Le poème paraît s'ouvrir, dès la première phrase qui en est aussi le titre, sous le signe du déni de la peur, ou de la dénégation de l'angoisse : "on a peur mais ça va" peut faire penser à "jusqu'ici tout va bien", ou au "même pas peur » de l'enfance. La peur est là, laisse entrevoir le vide de la blessure ouverte, mais on va faire avec : le poème va nous dire comment.
Le
texte se déploie en vers libres dans un chant moderne qui laisse
peut-être
affleurer quelques traces de la versification classique (à
moins que ce ne soit là l’inconscient du lecteur qui influence la
lecture),
se déploie dans le thème du corps, en particulier de la difficulté
à respirer, dont le registre lexical trouve son rythme du côté de
la répétition ainsi que d'une belle musicalité s'appuyant sur des
assonances et allitérations qui entraînent le texte vers le chant.

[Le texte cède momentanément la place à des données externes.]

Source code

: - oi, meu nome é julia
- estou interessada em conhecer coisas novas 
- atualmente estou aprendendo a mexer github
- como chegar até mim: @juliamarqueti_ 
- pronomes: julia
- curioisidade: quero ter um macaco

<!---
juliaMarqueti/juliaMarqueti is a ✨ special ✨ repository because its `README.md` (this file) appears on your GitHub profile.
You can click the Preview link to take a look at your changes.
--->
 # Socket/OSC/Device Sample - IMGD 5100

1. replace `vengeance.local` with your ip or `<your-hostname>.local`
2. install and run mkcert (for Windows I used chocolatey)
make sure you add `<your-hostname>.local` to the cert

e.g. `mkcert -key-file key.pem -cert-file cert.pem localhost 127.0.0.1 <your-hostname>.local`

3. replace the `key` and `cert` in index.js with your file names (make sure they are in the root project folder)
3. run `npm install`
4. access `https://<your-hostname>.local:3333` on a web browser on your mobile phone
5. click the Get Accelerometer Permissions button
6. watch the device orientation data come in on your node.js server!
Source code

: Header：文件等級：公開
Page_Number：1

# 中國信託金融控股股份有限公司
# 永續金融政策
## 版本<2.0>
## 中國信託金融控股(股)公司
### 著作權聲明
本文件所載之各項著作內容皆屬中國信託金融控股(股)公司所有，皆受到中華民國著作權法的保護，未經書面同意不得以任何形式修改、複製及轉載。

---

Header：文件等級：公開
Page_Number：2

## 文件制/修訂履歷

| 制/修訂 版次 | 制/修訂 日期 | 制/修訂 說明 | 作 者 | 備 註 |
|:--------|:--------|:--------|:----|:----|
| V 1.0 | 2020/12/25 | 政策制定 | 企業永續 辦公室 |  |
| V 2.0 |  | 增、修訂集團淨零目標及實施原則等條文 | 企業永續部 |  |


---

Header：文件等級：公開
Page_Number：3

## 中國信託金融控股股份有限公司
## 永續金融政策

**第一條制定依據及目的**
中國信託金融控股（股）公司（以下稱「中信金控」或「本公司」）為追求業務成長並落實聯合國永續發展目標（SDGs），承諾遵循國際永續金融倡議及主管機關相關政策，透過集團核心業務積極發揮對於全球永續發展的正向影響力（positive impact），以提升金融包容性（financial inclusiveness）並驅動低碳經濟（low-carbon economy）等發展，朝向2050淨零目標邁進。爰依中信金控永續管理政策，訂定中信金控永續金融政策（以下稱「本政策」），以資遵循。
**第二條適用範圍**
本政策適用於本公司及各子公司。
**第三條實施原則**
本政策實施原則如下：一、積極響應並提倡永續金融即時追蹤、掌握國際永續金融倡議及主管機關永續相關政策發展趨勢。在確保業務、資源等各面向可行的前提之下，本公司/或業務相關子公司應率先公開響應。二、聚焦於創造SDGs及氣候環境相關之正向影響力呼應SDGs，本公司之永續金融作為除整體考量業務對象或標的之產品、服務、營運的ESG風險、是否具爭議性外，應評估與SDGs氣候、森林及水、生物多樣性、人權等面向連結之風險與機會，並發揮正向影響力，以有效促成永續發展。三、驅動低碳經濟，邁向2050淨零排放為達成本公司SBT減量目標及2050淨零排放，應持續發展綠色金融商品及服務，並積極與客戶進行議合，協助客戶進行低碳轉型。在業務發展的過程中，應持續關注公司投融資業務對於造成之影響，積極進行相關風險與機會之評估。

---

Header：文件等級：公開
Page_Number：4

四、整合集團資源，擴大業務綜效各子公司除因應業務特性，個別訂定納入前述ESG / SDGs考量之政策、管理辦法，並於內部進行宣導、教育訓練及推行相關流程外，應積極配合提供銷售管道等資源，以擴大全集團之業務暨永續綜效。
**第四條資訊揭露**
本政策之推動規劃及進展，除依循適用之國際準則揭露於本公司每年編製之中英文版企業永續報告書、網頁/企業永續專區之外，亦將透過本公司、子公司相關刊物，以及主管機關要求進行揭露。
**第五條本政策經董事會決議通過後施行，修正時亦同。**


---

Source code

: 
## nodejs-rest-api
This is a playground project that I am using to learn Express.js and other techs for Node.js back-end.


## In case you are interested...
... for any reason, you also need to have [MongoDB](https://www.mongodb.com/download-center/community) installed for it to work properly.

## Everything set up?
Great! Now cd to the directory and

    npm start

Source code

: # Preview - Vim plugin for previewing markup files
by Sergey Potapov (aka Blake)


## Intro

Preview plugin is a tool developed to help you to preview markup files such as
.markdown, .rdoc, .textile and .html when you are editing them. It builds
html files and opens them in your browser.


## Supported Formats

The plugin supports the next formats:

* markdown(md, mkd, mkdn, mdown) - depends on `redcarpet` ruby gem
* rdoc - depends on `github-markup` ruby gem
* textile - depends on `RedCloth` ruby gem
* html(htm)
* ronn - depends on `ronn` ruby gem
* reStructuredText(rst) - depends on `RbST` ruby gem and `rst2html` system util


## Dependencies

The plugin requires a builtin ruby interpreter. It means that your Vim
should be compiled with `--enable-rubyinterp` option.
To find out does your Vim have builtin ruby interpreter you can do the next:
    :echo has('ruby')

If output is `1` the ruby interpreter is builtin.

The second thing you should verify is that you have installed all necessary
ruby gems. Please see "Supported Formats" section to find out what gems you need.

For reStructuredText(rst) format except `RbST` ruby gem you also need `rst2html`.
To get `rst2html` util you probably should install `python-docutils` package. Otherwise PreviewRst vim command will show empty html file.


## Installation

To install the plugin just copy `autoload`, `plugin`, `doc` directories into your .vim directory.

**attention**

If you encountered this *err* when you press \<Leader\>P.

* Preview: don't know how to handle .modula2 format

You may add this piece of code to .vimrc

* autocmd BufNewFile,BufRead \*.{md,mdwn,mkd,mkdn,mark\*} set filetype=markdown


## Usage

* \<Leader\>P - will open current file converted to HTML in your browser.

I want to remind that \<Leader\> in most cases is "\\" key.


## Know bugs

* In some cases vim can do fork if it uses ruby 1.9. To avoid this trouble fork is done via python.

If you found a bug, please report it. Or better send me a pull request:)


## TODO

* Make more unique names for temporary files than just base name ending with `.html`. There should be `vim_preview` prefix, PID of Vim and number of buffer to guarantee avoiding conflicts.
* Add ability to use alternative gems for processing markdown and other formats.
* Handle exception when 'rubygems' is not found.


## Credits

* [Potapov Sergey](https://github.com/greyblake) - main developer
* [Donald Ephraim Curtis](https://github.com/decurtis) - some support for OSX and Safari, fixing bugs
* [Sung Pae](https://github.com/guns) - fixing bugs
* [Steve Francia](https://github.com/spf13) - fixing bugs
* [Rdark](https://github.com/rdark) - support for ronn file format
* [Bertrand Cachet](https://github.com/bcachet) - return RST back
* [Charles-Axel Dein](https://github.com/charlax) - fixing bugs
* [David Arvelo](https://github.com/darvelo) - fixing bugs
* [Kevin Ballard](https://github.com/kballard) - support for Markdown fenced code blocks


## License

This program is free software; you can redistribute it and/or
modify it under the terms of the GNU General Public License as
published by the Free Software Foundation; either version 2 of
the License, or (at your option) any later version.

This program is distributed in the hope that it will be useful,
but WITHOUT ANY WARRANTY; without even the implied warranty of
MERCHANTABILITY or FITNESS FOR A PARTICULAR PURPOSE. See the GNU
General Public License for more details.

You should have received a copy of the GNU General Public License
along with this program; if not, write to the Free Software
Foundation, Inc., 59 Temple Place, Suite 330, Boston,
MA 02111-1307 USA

Un chant qui intègre cette
difficulté à respirer, en fait son moteur paradoxal, dans un espace
("Ici")
marqué par le silence.
Autre paradoxe apparent,
l'eau - dont on croit savoir qu'elle est peu propice à la
respiration - a été le lieu des transformations qui mèneront à
reprendre son souffle, et à laisser apparaître le langage sous
formes "des
choses dont on ne sait pas parler"
et au morcellement, ou plutôt à la multiplication des corps.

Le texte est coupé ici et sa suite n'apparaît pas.